[Data items]
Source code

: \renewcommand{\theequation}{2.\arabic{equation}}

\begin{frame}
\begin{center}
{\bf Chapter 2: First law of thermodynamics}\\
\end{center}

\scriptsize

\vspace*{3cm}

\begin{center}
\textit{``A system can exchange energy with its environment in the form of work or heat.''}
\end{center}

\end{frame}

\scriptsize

...

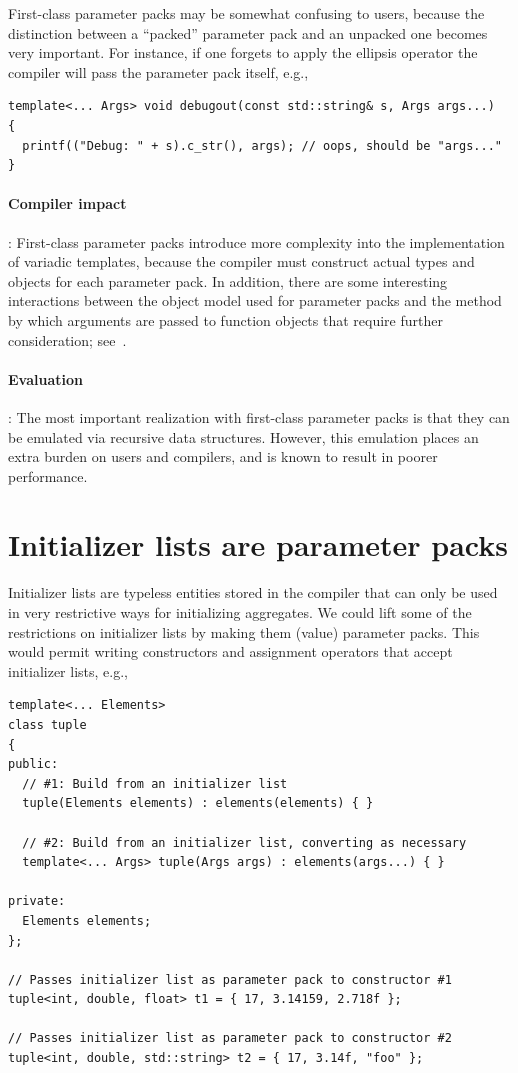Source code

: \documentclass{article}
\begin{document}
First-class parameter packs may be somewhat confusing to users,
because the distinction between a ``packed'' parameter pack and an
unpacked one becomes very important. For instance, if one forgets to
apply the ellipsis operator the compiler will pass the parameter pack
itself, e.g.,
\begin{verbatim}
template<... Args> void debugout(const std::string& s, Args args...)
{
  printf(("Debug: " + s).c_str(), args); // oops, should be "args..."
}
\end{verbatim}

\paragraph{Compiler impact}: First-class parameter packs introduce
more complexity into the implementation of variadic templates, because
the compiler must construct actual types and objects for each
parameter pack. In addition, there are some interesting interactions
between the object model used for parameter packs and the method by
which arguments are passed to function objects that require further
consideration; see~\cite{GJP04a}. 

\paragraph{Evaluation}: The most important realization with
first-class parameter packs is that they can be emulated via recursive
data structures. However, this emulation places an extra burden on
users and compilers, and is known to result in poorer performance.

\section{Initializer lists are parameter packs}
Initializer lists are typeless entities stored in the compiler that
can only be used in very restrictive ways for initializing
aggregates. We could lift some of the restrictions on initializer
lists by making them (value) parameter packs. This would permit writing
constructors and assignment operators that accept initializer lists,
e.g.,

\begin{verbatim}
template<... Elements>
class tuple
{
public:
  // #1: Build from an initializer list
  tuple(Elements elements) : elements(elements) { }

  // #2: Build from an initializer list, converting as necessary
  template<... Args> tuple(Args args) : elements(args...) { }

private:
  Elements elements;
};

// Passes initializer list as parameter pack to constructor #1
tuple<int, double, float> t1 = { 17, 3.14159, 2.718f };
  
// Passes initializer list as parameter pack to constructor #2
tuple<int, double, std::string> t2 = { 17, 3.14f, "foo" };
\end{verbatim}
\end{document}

▶ **WHAT YOU SHOULD DO**:
The string "that" appears on some lines of the data above; report how many such lines there are, as a bare number.

▶ **RESULT OF THE TASK**:
4